Gad Elmaleh Tries To Live The ‘American Dream’ Despite The Horror Of Gun Violence

03.06.18 1 year ago


In many ways, Moroccan French comedian Gad Elmaleh truly is the “Seinfeld of France.” His comedy is not unlike the observational jokes about everyday happenings that made Jerry Seinfeld and Larry David what they are today. He provided the French dubbing for Seinfeld’s character in the animated Bee Movie. And if you squint while looking at Elmaleh in the right light, he even looks a little bit like his American counterpart. But he is decidedly more than a European version of the comic, which is precisely what his first English-language special, American Dream hopes to show.

Now available to stream on Netflix, American Dream — which serves as a companion of sorts to Elmaleh’s French-language special Gad Gone Wild — is Elmaleh’s formal introduction to the United States (and English speakers with a Netflix subscription). He seems like any other stand-up with a new special out on the streaming service, but his slight accent, outsider’s perspective, and physical prowess on stage reveal an act that isn’t 100 percent familiar. Despite everything Elmaleh does and says to try and fit into the American comedy mold, what he says and how he says it actually helps him stand apart. That’s a good thing.

Much has already been said about Elmaleh’s efforts to perfect his grasp of English (which he has spoken since childhood) in order to perform live comedy while speaking it. So instead of revisiting the specific topic of translation, Uproxx asked the 46-year-old performer whether or not his future efforts in English will try to incorporate more of the physical and musical comedy seen by his French audiences. In addition, we also spoke about his experience as a recent immigrant to the United States (albeit a wealthy, privileged one), and the prospect of a Frenchman telling jokes about guns before audiences in Texas.

In addition to watching American Dream, I watched Gad Gone Wild when it came out last year. They go together well.

That’s funny because here, when people watch the show in French, they say they’re able to get it even if they don’t know the language. Of course they’re reading the subtitles, but they kind of get the comedy. It’s interesting how you can get the comedy, the rhythm of it, without knowing the language.

Speaking of rhythm, yours is a very expressive stage presence. You’re running from one side of the stage to the other, gesturing wildly, and making faces. I assume that’s mostly from your theater and performance background in France.

I think there are many reasons for it.

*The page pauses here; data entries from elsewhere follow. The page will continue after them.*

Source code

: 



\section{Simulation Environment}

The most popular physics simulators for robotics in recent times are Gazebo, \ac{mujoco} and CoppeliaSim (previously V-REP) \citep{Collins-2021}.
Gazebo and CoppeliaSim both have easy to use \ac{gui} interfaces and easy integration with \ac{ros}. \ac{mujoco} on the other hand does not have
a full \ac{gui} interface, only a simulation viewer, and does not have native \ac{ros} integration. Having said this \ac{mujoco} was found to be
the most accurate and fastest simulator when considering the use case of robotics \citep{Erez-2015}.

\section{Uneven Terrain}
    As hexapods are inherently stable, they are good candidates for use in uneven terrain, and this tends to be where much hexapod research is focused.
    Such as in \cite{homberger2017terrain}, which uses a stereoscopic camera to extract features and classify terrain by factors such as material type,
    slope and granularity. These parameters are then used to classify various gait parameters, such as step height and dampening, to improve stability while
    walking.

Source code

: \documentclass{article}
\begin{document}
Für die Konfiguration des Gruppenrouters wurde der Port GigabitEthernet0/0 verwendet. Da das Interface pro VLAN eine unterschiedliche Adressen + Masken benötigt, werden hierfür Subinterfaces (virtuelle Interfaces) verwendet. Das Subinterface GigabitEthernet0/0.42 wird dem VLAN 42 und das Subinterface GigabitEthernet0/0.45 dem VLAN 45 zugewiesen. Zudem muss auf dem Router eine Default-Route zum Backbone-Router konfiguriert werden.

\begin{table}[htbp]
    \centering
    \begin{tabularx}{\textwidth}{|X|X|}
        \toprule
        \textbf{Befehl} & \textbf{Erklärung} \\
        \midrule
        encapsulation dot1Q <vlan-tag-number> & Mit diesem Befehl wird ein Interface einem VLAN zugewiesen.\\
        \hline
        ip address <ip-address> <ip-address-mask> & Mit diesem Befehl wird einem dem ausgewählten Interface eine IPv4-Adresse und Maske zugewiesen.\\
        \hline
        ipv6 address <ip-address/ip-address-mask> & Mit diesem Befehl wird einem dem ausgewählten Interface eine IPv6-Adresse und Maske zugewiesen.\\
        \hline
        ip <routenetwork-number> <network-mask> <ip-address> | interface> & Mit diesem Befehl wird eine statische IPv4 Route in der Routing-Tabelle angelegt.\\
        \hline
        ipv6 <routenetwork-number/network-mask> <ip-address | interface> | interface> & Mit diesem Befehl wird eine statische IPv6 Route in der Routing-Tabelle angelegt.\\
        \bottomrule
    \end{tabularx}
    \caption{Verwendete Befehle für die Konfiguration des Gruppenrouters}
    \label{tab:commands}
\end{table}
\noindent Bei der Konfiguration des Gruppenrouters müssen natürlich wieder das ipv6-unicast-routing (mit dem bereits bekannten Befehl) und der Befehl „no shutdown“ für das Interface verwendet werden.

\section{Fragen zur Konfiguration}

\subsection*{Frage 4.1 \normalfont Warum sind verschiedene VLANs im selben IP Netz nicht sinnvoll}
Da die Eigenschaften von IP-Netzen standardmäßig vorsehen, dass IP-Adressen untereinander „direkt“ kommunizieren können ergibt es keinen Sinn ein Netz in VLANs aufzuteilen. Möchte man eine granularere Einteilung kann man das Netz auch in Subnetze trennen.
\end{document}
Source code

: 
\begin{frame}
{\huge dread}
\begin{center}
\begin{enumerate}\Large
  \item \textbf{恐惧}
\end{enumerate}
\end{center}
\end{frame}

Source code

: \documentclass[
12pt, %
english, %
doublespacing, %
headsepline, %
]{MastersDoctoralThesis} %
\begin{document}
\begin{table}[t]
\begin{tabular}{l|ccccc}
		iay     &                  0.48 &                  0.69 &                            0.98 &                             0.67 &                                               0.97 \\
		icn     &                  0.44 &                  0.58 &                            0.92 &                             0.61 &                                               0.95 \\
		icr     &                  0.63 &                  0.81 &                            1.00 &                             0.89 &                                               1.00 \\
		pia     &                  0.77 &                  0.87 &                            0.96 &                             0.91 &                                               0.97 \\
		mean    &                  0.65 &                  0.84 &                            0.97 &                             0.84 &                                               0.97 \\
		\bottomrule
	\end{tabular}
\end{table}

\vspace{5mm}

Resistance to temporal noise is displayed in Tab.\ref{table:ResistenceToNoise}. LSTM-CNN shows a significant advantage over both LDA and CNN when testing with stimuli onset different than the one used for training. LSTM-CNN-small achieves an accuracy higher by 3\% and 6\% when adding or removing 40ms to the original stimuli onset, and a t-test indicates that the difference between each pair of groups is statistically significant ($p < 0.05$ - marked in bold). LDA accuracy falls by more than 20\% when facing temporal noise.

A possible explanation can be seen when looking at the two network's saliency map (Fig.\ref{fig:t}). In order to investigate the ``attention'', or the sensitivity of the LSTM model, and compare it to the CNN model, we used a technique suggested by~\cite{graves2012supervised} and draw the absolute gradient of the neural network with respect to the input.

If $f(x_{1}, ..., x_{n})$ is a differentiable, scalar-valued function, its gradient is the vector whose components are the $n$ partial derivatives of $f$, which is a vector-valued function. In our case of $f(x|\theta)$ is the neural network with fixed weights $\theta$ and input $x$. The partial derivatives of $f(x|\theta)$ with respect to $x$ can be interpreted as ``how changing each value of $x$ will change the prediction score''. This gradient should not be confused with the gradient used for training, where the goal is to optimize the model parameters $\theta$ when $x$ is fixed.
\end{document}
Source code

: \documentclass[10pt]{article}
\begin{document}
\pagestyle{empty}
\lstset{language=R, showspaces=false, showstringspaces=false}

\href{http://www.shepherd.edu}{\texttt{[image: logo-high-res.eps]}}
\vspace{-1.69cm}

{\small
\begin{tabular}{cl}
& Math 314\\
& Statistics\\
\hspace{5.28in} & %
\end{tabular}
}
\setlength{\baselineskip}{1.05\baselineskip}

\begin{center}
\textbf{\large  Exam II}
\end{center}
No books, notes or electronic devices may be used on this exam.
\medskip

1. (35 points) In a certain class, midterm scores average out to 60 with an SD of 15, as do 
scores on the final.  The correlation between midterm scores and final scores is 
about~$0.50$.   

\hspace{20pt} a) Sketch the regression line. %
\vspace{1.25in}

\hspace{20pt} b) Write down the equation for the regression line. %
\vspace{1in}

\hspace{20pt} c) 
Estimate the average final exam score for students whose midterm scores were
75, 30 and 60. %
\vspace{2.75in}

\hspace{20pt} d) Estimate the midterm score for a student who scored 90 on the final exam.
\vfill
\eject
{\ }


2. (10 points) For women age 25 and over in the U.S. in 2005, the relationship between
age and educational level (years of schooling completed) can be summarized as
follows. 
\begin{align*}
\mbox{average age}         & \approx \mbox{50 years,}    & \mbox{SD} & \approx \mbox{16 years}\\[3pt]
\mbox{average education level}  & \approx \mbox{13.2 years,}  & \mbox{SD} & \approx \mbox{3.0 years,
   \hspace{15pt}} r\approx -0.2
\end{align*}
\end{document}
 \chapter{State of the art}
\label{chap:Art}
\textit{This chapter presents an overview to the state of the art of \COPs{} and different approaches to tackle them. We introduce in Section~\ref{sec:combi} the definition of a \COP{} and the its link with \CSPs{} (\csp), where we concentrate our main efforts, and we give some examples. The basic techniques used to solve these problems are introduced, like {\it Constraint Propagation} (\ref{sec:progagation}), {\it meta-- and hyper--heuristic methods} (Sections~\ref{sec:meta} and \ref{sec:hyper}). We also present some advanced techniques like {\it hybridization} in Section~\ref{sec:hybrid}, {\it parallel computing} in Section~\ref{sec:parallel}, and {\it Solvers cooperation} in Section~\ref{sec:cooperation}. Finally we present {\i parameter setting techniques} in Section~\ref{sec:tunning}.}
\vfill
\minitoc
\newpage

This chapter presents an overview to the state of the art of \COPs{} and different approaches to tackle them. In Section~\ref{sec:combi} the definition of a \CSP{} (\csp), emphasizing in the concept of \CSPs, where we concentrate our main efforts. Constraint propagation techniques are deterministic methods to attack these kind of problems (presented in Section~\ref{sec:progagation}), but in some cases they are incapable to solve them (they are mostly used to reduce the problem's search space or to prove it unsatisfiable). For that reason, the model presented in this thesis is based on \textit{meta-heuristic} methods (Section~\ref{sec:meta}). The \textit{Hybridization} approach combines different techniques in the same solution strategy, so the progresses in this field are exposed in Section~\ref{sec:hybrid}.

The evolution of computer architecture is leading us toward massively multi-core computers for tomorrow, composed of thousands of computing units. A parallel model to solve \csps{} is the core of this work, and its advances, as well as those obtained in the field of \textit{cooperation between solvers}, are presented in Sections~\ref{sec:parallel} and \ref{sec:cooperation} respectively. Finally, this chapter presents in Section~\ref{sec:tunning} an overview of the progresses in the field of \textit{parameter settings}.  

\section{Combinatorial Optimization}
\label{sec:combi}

My father was a mime, so I grew up in a house where my father used to do pantomime. He was very impressed by all the work Marcel Marceau did back in the day. The first time I went on stage in my life, when I was maybe five or six years old, was with my father to perform some short mime sketches with him. I think that I really have this inside of me, like it shocks me in a good way. And I guess that, honestly, what I really love is the kind of comedy that relies on physicality and gestures and facial expressions.

One comedian in America I really like is Sebastian Maniscalco, who is really physical. I don’t know that many otherwise, but I have to say this is what I like about our comedy in Europe, and I would love to mix the two genres. I would say of the dry stand-up here in the United States, where they stand there and say jokes, that I respect it and I’m impressed with it, but it’s not enough for me. I miss the theatrical. In Europe, there’s a lot of physicality, a lot of music, and a lot of long setups, but not enough jokes. When I watch a French comic, I’m like, “You’re very talented, and that’s fantastic, but I need jokes.” And when I watch American comics, I’m like, “You’re very funny, you’re jokes are great. But where’s the acting? How are you involved on that stage?” I like it when people sweat.

From what I’ve heard of your older shows, you’re singing songs, acting out scenes, and all kinds of things. A lot from these acts won’t translate because of the language, but what about the extra-stand-up material? Is that something you want to translate into English?

I want to do it, but I have to say I’m going step-by-step. I’m not saying I want to become like an American comedian completely, which I will never be, because I will never be an American. But I have to say, the way people watch stand-up has changed over the years. Comedy really became an international thing in recent decades. Stand-up in English became something so translatable. I love it when I go on Netflix, I see comedians now from Malaysia, India, and Italy. I really love that. Of course, it was born in America, in places like New York City. It’s an American art form, but now this way of expression is available to many performers around the world. I was thinking about that, by the way, in regards to my next special. I would love to do more in English like I did in French, like with the music and everything. I just have to become more comfortable with it, little by little. Also, the priority for me is to tell my story. What am I telling to the audience? Who am I? Stuff like that.